> [Exercise material]
^^^^^^^^

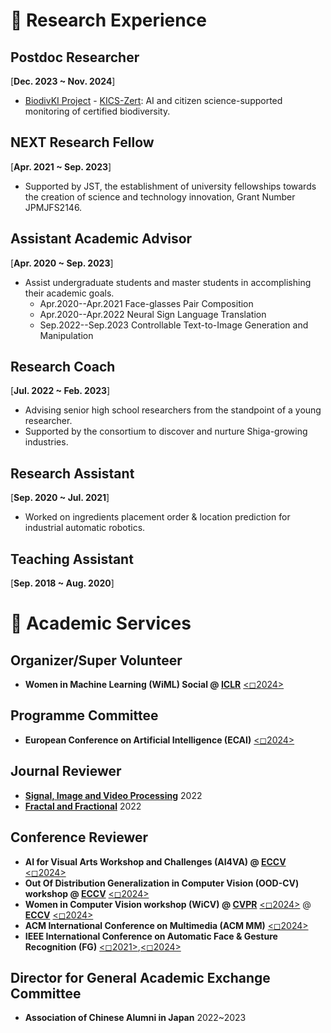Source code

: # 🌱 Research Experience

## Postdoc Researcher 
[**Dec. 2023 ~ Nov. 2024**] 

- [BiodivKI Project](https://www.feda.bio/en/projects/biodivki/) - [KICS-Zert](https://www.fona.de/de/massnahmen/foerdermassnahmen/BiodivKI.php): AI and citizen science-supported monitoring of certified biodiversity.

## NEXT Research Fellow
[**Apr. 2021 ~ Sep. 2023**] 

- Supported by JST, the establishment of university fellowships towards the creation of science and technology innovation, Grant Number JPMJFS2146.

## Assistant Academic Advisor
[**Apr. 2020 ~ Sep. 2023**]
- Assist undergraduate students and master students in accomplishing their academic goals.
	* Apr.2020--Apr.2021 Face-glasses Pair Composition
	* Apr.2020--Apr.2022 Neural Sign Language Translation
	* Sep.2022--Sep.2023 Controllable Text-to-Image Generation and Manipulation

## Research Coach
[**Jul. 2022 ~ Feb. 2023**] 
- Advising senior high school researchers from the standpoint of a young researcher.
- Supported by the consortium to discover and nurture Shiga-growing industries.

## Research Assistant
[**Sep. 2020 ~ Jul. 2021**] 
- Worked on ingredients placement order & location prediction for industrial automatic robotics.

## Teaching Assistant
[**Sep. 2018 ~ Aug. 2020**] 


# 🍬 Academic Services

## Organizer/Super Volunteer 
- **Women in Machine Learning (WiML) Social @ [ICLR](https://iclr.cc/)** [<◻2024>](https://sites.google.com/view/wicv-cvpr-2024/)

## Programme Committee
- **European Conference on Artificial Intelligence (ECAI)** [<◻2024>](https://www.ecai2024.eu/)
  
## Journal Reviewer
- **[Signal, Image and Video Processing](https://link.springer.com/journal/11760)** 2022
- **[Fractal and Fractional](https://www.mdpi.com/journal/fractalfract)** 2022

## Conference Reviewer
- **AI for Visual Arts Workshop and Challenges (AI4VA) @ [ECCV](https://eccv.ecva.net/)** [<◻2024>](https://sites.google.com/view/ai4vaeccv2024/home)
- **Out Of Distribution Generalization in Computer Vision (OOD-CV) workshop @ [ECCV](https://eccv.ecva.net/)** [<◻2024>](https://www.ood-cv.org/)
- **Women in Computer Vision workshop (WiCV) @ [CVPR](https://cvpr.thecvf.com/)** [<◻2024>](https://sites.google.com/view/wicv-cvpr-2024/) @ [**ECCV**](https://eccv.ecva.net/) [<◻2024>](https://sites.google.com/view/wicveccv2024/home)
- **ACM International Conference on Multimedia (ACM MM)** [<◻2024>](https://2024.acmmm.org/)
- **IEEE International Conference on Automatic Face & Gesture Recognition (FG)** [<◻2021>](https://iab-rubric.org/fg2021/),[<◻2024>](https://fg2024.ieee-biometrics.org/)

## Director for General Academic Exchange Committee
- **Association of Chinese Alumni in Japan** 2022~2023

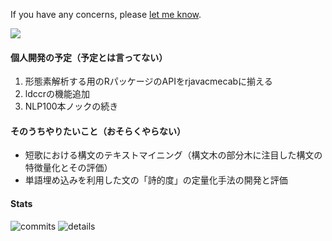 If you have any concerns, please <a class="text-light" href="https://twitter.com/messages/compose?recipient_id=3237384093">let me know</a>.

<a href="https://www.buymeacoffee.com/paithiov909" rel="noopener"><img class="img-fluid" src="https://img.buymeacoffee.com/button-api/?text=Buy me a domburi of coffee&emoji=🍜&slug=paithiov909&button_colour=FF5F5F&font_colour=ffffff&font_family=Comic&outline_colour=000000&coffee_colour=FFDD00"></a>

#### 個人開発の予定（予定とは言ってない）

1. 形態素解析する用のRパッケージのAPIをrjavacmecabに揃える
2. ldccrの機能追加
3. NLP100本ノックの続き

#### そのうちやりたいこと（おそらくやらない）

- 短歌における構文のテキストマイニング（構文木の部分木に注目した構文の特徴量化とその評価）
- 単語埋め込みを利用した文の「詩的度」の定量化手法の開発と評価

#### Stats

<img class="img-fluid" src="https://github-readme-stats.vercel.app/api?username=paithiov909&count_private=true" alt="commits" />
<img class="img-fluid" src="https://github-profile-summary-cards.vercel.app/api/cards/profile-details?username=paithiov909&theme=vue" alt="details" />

^^^^^^^^

Everything above from the line containing "- Supported by JST, the" down to the line containing "## Conference Reviewer" is to be transcribed exactly, with both of those lines included and nothing else added.

> [Solution to this task]
- Supported by JST, the establishment of university fellowships towards the creation of science and technology innovation, Grant Number JPMJFS2146.

## Assistant Academic Advisor
[**Apr. 2020 ~ Sep. 2023**]
- Assist undergraduate students and master students in accomplishing their academic goals.
	* Apr.2020--Apr.2021 Face-glasses Pair Composition
	* Apr.2020--Apr.2022 Neural Sign Language Translation
	* Sep.2022--Sep.2023 Controllable Text-to-Image Generation and Manipulation

## Research Coach
[**Jul. 2022 ~ Feb. 2023**] 
- Advising senior high school researchers from the standpoint of a young researcher.
- Supported by the consortium to discover and nurture Shiga-growing industries.

## Research Assistant
[**Sep. 2020 ~ Jul. 2021**] 
- Worked on ingredients placement order & location prediction for industrial automatic robotics.

## Teaching Assistant
[**Sep. 2018 ~ Aug. 2020**] 


# 🍬 Academic Services

## Organizer/Super Volunteer 
- **Women in Machine Learning (WiML) Social @ [ICLR](https://iclr.cc/)** [<◻2024>](https://sites.google.com/view/wicv-cvpr-2024/)

## Programme Committee
- **European Conference on Artificial Intelligence (ECAI)** [<◻2024>](https://www.ecai2024.eu/)
  
## Journal Reviewer
- **[Signal, Image and Video Processing](https://link.springer.com/journal/11760)** 2022
- **[Fractal and Fractional](https://www.mdpi.com/journal/fractalfract)** 2022

## Conference Reviewer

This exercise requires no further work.